(Stored data entries)
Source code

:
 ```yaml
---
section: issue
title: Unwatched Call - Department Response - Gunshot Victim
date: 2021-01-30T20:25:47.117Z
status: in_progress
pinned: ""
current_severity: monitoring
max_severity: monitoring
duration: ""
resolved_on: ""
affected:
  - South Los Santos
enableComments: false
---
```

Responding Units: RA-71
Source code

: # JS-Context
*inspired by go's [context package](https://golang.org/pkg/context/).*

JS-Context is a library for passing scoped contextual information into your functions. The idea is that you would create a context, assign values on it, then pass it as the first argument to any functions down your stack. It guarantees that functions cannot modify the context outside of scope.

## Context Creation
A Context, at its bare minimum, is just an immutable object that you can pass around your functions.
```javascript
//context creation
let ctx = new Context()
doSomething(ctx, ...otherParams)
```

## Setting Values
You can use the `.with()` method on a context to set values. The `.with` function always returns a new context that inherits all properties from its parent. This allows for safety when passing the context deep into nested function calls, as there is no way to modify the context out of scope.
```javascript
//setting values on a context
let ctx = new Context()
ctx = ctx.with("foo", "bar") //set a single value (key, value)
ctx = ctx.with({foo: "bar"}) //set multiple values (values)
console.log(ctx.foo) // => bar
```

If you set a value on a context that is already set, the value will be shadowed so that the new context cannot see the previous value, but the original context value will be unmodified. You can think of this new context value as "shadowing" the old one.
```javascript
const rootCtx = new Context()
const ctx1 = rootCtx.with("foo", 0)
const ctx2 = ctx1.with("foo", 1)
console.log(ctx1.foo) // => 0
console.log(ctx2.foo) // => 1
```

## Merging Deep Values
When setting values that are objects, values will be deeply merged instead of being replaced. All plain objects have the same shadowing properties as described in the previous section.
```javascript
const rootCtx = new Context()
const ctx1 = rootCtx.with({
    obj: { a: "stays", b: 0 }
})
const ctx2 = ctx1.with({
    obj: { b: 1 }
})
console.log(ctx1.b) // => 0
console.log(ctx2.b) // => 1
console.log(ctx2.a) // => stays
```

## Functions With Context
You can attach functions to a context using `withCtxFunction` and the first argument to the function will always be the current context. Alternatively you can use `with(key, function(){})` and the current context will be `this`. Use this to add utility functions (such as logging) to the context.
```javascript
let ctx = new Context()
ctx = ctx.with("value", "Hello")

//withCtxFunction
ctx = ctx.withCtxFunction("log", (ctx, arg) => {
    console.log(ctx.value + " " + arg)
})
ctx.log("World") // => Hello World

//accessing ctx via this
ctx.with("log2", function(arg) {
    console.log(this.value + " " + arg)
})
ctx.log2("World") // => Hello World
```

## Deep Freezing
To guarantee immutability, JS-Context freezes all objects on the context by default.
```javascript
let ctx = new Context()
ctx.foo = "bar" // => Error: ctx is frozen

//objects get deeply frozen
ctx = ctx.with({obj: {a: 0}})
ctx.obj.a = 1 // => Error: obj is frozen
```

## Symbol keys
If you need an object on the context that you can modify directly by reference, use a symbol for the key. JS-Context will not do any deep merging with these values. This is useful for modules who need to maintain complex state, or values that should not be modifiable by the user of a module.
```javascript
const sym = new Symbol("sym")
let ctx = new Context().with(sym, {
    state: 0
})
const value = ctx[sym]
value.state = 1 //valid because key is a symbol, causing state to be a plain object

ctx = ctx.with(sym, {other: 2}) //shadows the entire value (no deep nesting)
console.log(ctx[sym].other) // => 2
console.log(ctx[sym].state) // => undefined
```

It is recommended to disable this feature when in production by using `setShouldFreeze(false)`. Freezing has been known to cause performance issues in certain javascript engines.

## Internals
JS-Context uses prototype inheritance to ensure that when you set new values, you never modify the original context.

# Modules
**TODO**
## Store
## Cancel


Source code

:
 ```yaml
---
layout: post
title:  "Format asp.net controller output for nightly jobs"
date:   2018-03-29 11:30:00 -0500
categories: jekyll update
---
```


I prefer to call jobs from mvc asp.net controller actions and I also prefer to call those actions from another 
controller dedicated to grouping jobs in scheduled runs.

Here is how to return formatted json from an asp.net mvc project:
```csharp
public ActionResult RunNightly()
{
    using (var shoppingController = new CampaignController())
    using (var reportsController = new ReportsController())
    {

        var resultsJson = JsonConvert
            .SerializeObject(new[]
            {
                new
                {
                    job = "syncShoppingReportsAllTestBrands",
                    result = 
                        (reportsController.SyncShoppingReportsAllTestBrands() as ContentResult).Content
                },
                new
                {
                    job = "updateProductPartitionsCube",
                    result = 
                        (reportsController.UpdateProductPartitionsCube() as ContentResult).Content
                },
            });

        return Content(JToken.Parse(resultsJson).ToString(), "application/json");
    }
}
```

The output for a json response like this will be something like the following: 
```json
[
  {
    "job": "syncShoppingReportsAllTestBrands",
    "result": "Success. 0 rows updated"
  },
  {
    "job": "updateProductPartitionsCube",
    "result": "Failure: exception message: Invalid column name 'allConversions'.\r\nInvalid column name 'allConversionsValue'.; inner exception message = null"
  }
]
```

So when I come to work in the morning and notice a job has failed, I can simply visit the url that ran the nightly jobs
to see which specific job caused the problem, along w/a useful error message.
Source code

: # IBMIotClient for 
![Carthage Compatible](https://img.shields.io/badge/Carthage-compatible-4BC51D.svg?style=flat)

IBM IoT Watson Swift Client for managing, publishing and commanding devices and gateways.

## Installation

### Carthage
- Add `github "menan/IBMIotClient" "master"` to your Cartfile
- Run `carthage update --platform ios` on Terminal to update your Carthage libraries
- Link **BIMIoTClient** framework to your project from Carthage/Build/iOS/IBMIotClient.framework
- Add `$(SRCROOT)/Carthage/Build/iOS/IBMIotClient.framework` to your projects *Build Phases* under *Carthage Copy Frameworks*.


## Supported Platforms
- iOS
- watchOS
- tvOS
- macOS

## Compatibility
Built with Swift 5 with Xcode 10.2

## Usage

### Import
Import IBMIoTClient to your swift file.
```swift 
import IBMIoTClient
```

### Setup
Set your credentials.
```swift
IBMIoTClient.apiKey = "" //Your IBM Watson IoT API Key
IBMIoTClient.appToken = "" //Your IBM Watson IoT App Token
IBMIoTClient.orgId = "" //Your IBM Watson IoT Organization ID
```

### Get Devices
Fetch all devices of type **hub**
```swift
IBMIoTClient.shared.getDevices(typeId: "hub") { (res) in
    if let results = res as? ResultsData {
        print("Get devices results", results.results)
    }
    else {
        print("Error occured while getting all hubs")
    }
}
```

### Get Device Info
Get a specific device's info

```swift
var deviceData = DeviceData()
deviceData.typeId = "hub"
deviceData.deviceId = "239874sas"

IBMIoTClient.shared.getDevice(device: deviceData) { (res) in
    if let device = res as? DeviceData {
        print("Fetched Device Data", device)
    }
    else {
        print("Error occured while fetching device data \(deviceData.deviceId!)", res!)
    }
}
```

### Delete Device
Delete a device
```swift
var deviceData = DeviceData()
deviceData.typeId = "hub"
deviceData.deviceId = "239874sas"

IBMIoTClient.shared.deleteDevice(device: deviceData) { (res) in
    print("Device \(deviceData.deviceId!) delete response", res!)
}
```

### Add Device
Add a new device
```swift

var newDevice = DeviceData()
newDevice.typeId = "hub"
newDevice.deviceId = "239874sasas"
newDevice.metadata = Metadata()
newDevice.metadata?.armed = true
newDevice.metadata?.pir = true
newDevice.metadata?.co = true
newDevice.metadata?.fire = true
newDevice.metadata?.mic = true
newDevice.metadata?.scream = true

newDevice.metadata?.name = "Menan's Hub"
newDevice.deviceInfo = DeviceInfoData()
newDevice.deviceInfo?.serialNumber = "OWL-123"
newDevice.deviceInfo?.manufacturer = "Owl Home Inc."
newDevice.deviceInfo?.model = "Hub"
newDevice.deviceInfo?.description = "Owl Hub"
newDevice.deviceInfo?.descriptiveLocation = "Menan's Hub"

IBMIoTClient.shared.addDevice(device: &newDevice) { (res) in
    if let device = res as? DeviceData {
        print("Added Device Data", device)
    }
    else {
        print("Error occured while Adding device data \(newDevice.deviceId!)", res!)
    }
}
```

Description of the task
Looking at the data above, count every line holding the word "always" and state only the count.

Worked solution
2